#### [TASK STATEMENT]
Note every line in the entries that contains the string "reduce", and copy it.

[[ DATASET RECORDS open ]]

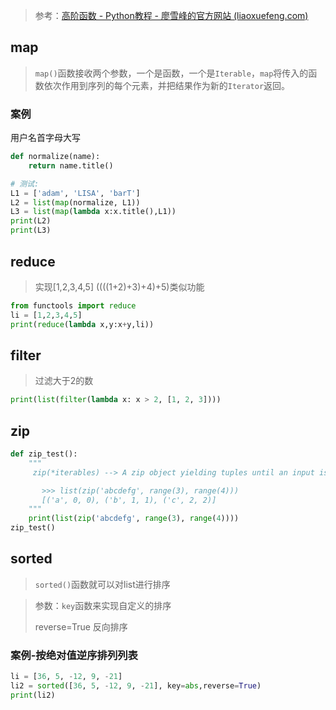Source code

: > 参考：[高阶函数 - Python教程 - 廖雪峰的官方网站 (liaoxuefeng.com)](https://liaoxuefeng.com/books/python/functional/higher-order-function/index.html)

## map

> `map()`函数接收两个参数，一个是函数，一个是`Iterable`，`map`将传入的函数依次作用到序列的每个元素，并把结果作为新的`Iterator`返回。

### 案例

用户名首字母大写

```python
def normalize(name):
    return name.title()

# 测试:
L1 = ['adam', 'LISA', 'barT']
L2 = list(map(normalize, L1))
L3 = list(map(lambda x:x.title(),L1))
print(L2)
print(L3)
```

## reduce

> 实现[1,2,3,4,5] ((((1+2)+3)+4)+5)类似功能

```python
from functools import reduce
li = [1,2,3,4,5]
print(reduce(lambda x,y:x+y,li))
```

## filter

> 过滤大于2的数

```python
print(list(filter(lambda x: x > 2, [1, 2, 3])))
```

## zip

```python
def zip_test():
    """
     zip(*iterables) --> A zip object yielding tuples until an input is exhausted.

       >>> list(zip('abcdefg', range(3), range(4)))
       [('a', 0, 0), ('b', 1, 1), ('c', 2, 2)]
    """
    print(list(zip('abcdefg', range(3), range(4))))
zip_test()
```

## sorted

> `sorted()`函数就可以对list进行排序

> 参数：`key`函数来实现自定义的排序
>
> reverse=True 反向排序

### 案例-按绝对值逆序排列列表

```python
li = [36, 5, -12, 9, -21]
li2 = sorted([36, 5, -12, 9, -21], key=abs,reverse=True)
print(li2)
```


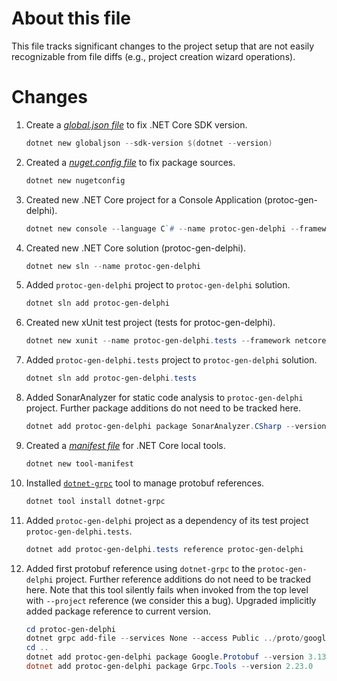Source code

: # About this file
This file tracks significant changes to the project setup that are not easily recognizable from file diffs (e.g., project creation wizard operations).

# Changes
1. Create a *[global.json file](https://docs.microsoft.com/en-us/dotnet/core/tools/global-json?tabs=netcore3x)* to fix .NET Core SDK version.

    ```powershell
    dotnet new globaljson --sdk-version $(dotnet --version)
    ```

2. Created a *[nuget.config file](https://docs.microsoft.com/en-us/nuget/reference/nuget-config-file)* to fix package sources.

    ```powershell
    dotnet new nugetconfig
    ```

3. Created new .NET Core project for a Console Application (protoc-gen-delphi).

    ```powershell
    dotnet new console --language C`# --name protoc-gen-delphi --framework netcoreapp3.1 --output protoc-gen-delphi
    ```

4. Created new .NET Core solution (protoc-gen-delphi).

    ```powershell
    dotnet new sln --name protoc-gen-delphi
    ```

5. Added `protoc-gen-delphi` project to `protoc-gen-delphi` solution.

    ```powershell
    dotnet sln add protoc-gen-delphi
    ```

6. Created new xUnit test project (tests for protoc-gen-delphi).

    ```powershell
    dotnet new xunit --name protoc-gen-delphi.tests --framework netcoreapp3.1 --output protoc-gen-delphi.tests
    ```

7. Added `protoc-gen-delphi.tests` project to `protoc-gen-delphi` solution.

    ```powershell
    dotnet sln add protoc-gen-delphi.tests
    ```

8. Added SonarAnalyzer for static code analysis to `protoc-gen-delphi` project. Further package additions do not need to be tracked here.

    ```powershell
    dotnet add protoc-gen-delphi package SonarAnalyzer.CSharp --version 8.12.0.21095
    ```

9. Created a *[manifest file](https://docs.microsoft.com/en-us/dotnet/core/tools/local-tools-how-to-use)* for .NET Core local tools.

    ```powershell
    dotnet new tool-manifest
    ```

10. Installed [`dotnet-grpc`](https://docs.microsoft.com/en-us/aspnet/core/grpc/dotnet-grpc?view=aspnetcore-3.1) tool to manage protobuf references.

    ```powershell
    dotnet tool install dotnet-grpc
    ```

11. Added `protoc-gen-delphi` project as a dependency of its test project `protoc-gen-delphi.tests`.

    ```powershell
    dotnet add protoc-gen-delphi.tests reference protoc-gen-delphi
    ```

12. Added first protobuf reference using `dotnet-grpc` to the `protoc-gen-delphi` project. Further reference additions do not need to be tracked here. Note that this tool silently fails when invoked from the top level with `--project` reference (we consider this a bug). Upgraded implicitly added package reference to current version.

    ```powershell
    cd protoc-gen-delphi
    dotnet grpc add-file --services None --access Public ../proto/google/protobuf/compiler/plugin.proto
    cd ..
    dotnet add protoc-gen-delphi package Google.Protobuf --version 3.13.0
    dotnet add protoc-gen-delphi package Grpc.Tools --version 2.23.0
    ```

[[ DATASET RECORDS closed ]]

#### [YOUR SOLUTION]
## reduce
from functools import reduce
print(reduce(lambda x,y:x+y,li))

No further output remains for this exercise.